The New York Artist Mur Is Moving Into A New Dimension

The composer and director, who once lived in his art studio full-time, talks about his upcoming opera, covering spiritual ground, and moving into a new home.

By Megan O'Sullivan

Photos by Victor Jeffreys II.

Published

“My screentime is down to forty-five minutes a day,” Mur tells me over the phone. It’s an unheard-of metric in today’s always-online world, but the New York-based artist is a rare breed. Mur is a Manhattan-residing, performance-producing, creative-directing, full-time composer who can name directors, playwrights, opera singers, costume designers, and choreographers of every generation. In this particular conversation, Mur is talking about how they’re entering a new phase in their career — one that involves taking more breaks from their phone, experimenting with new styles of music, and working on their first full-length opera called MOMMY! “I am interested in success that exists on a phone but wasn’t birthed for the phone,” they say. “I’ve made a lot of art for phone audiences and I’m glad it reached people. Those pieces will be at my MoMA retrospective, but I don’t have the same desire to create that way now.”

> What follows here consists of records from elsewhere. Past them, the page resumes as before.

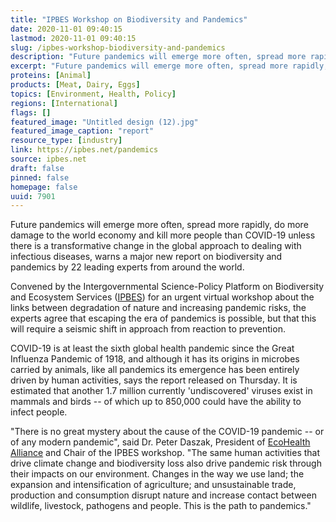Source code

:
 ```yaml
---
title: "IPBES Workshop on Biodiversity and Pandemics"
date: 2020-11-01 09:40:15
lastmod: 2020-11-01 09:40:15
slug: /ipbes-workshop-biodiversity-and-pandemics
description: "Future pandemics will emerge more often, spread more rapidly, do more damage to the world economy and kill more people than COVID-19 unless there is a transformative change in the global approach to dealing with infectious diseases, warns a major new report on biodiversity and pandemics by 22 leading experts from around the world."
excerpt: "Future pandemics will emerge more often, spread more rapidly, do more damage to the world economy and kill more people than COVID-19 unless there is a transformative change in the global approach to dealing with infectious diseases, warns a major new report on biodiversity and pandemics by 22 leading experts from around the world."
proteins: [Animal]
products: [Meat, Dairy, Eggs]
topics: [Environment, Health, Policy]
regions: [International]
flags: []
featured_image: "Untitled design (12).jpg"
featured_image_caption: "report"
resource_type: [industry]
link: https://ipbes.net/pandemics
source: ipbes.net
draft: false
pinned: false
homepage: false
uuid: 7901
---
```

Future pandemics will emerge more often, spread more rapidly, do more
damage to the world economy and kill more people than COVID-19 unless
there is a transformative change in the global approach to dealing with
infectious diseases, warns a major new report on biodiversity and
pandemics by 22 leading experts from around the world.

Convened by the Intergovernmental Science-Policy Platform on
Biodiversity and Ecosystem Services ([IPBES](http://www.ipbes.net/)) for
an urgent virtual workshop about the links between degradation of nature
and increasing pandemic risks, the experts agree that escaping the era
of pandemics is possible, but that this will require a seismic shift in
approach from reaction to prevention.

COVID-19 is at least the sixth global health pandemic since the Great
Influenza Pandemic of 1918, and although it has its origins in microbes
carried by animals, like all pandemics its emergence has been entirely
driven by human activities, says the report released on Thursday. It is
estimated that another 1.7 million currently 'undiscovered' viruses
exist in mammals and birds -- of which up to 850,000 could have the
ability to infect people.

"There is no great mystery about the cause of the COVID-19 pandemic --
or of any modern pandemic", said Dr. Peter Daszak, President
of [EcoHealth
Alliance](https://www.ecohealthalliance.org/personnel/dr-peter-daszak) and
Chair of the IPBES workshop. "The same human activities that drive
climate change and biodiversity loss also drive pandemic risk through
their impacts on our environment. Changes in the way we use land; the
expansion and intensification of agriculture; and unsustainable trade,
production and consumption disrupt nature and increase contact between
wildlife, livestock, pathogens and people. This is the path to
pandemics."
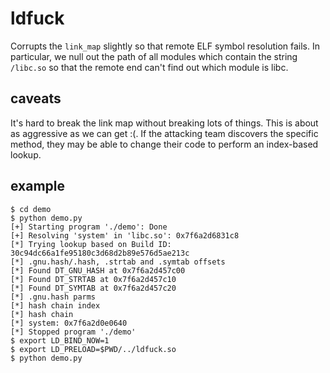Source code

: # ldfuck

Corrupts the `link_map` slightly so that remote ELF symbol resolution fails.  In particular, we null out the path of all modules which contain the string `/libc.so` so that the remote end can't find out which module is libc.

## caveats

It's hard to break the link map without breaking lots of things.  This is about as aggressive as we can get :(.  If the attacking team discovers the specific method, they may be able to change their code to perform an index-based lookup.

## example

```
$ cd demo
$ python demo.py
[+] Starting program './demo': Done
[+] Resolving 'system' in 'libc.so': 0x7f6a2d6831c8
[*] Trying lookup based on Build ID: 30c94dc66a1fe95180c3d68d2b89e576d5ae213c
[*] .gnu.hash/.hash, .strtab and .symtab offsets
[*] Found DT_GNU_HASH at 0x7f6a2d457c00
[*] Found DT_STRTAB at 0x7f6a2d457c10
[*] Found DT_SYMTAB at 0x7f6a2d457c20
[*] .gnu.hash parms
[*] hash chain index
[*] hash chain
[*] system: 0x7f6a2d0e0640
[*] Stopped program './demo'
$ export LD_BIND_NOW=1
$ export LD_PRELOAD=$PWD/../ldfuck.so
$ python demo.py
```
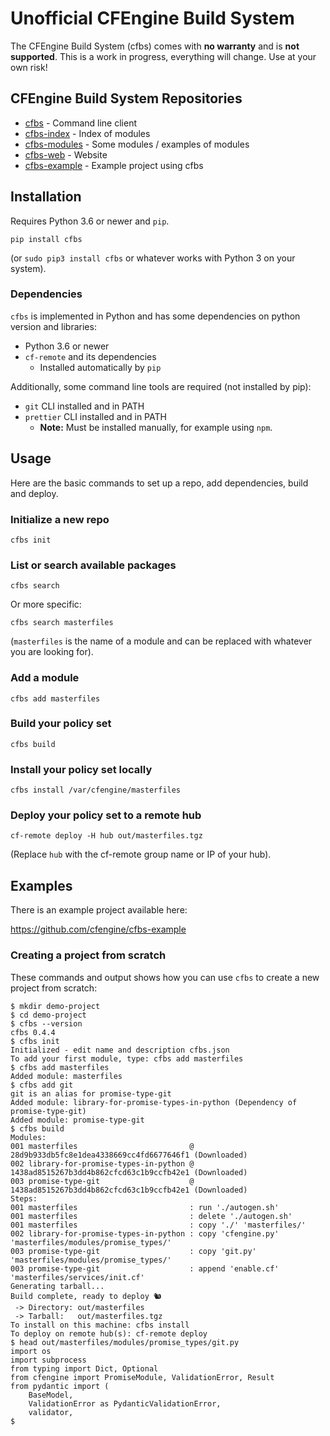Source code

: # Unofficial CFEngine Build System

The CFEngine Build System (cfbs) comes with **no warranty** and is **not supported**.
This is a work in progress, everything will change.
Use at your own risk!

## CFEngine Build System Repositories

* [cfbs](https://github.com/cfengine/cfbs) - Command line client
* [cfbs-index](https://github.com/cfengine/cfbs-index) - Index of modules
* [cfbs-modules](https://github.com/cfengine/cfbs-modules) - Some modules / examples of modules
* [cfbs-web](https://github.com/cfengine/cfbs-web) - Website
* [cfbs-example](https://github.com/cfengine/cfbs-example) - Example project using cfbs

## Installation

Requires Python 3.6 or newer and `pip`.

```
pip install cfbs
```

(or `sudo pip3 install cfbs` or whatever works with Python 3 on your system).

### Dependencies

`cfbs` is implemented in Python and has some dependencies on python version and libraries:

* Python 3.6 or newer
* `cf-remote` and its dependencies
  * Installed automatically by `pip`

Additionally, some command line tools are required (not installed by pip):

* `git` CLI installed and in PATH
* `prettier` CLI installed and in PATH
  * **Note:** Must be installed manually, for example using `npm`.

## Usage

Here are the basic commands to set up a repo, add dependencies, build and deploy.

### Initialize a new repo

```
cfbs init
```

### List or search available packages

```
cfbs search
```

Or more specific:

```
cfbs search masterfiles
```

(`masterfiles` is the name of a module and can be replaced with whatever you are looking for).

### Add a module

```
cfbs add masterfiles
```

### Build your policy set

```
cfbs build
```

### Install your policy set locally

```
cfbs install /var/cfengine/masterfiles
```

### Deploy your policy set to a remote hub

```
cf-remote deploy -H hub out/masterfiles.tgz
```

(Replace `hub` with the cf-remote group name or IP of your hub).

## Examples

There is an example project available here:

https://github.com/cfengine/cfbs-example

### Creating a project from scratch

These commands and output shows how you can use `cfbs` to create a new project from scratch:

```
$ mkdir demo-project
$ cd demo-project
$ cfbs --version
cfbs 0.4.4
$ cfbs init
Initialized - edit name and description cfbs.json
To add your first module, type: cfbs add masterfiles
$ cfbs add masterfiles
Added module: masterfiles
$ cfbs add git
git is an alias for promise-type-git
Added module: library-for-promise-types-in-python (Dependency of promise-type-git)
Added module: promise-type-git
$ cfbs build
Modules:
001 masterfiles                         @ 28d9b933db5fc8e1dea4338669cc4fd6677646f1 (Downloaded)
002 library-for-promise-types-in-python @ 1438ad8515267b3dd4b862cfcd63c1b9ccfb42e1 (Downloaded)
003 promise-type-git                    @ 1438ad8515267b3dd4b862cfcd63c1b9ccfb42e1 (Downloaded)
Steps:
001 masterfiles                         : run './autogen.sh'
001 masterfiles                         : delete './autogen.sh'
001 masterfiles                         : copy './' 'masterfiles/'
002 library-for-promise-types-in-python : copy 'cfengine.py' 'masterfiles/modules/promise_types/'
003 promise-type-git                    : copy 'git.py' 'masterfiles/modules/promise_types/'
003 promise-type-git                    : append 'enable.cf' 'masterfiles/services/init.cf'
Generating tarball...
Build complete, ready to deploy 🐿
 -> Directory: out/masterfiles
 -> Tarball:   out/masterfiles.tgz
To install on this machine: cfbs install
To deploy on remote hub(s): cf-remote deploy
$ head out/masterfiles/modules/promise_types/git.py
import os
import subprocess
from typing import Dict, Optional
from cfengine import PromiseModule, ValidationError, Result
from pydantic import (
    BaseModel,
    ValidationError as PydanticValidationError,
    validator,
$
```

At 37, Mur has a lucid vision for their long-term dreams, and they’re setting the stage for their next act. Over the last three years, the New York artist has written and staged four new shows, each part of a series that addresses how we live in the modern world, and how we might be better. The first, Children of the Earth, released in 2021. Six performers sang Mur’s music and lyrics about childlike intuition, dreams, the state of our environment, and love. Next, they produced Wonders of the Water, another musical that paid homage to our decaying planet through a series of songs Mur wrote and composed. Third and fourth were Angels of the Air and Salamanders of the Fire, each of which carried out Mur’s signature melodic conversations around fairies, ghosts, folklore, Greek mythology, and the topics philosophers like Eckhart Tolle and Marianne Williamson often explore. Now, they’re blending these themes into one production, MOMMY, a dissertation on folklore, religious teachings, and existential questions.

“I am interested in success that exists on a phone but wasn’t birthed for the phone. I’ve made a lot of art for phone audiences and I’m glad it reached people. Those pieces will be at my MoMA retrospective, but I don’t have the same desire to create that way now.”

“If you have a voice, use it,” Mur tells me when I ask them what draws them to spiritual subjects. “I think they can help the world heal. These are all philosophies that have helped me heal, and I know if it’s helping me, then maybe it can help at least one other person.” There is a sense of purity in Mur’s work that is equally earnest and humbling, joyous and sobering.


For their next show, MOMMY, Mur is working alongside their long-term collaborator, Hannah Cullen as co-author, co-director, and choreographer, to produce bone-chilling performances that carefully consider how words and movement might leave a bigger impact on the audience. And despite taking on such heavy topics, the performances remain light and even comical. In rehearsals for Angels of the Air, I watched as Mur and Hannah guided the cast as they practiced the song, ‘Birds.’ Have you met the woodcock? Flying into glass. Do you know the Blue Jay? She’s got a fat ass’, they sang while walking in a line, just as one would imagine birds might do.

“These are all philosophies that have helped me heal, and I know if it’s helping me, then maybe it can help at least one other person.”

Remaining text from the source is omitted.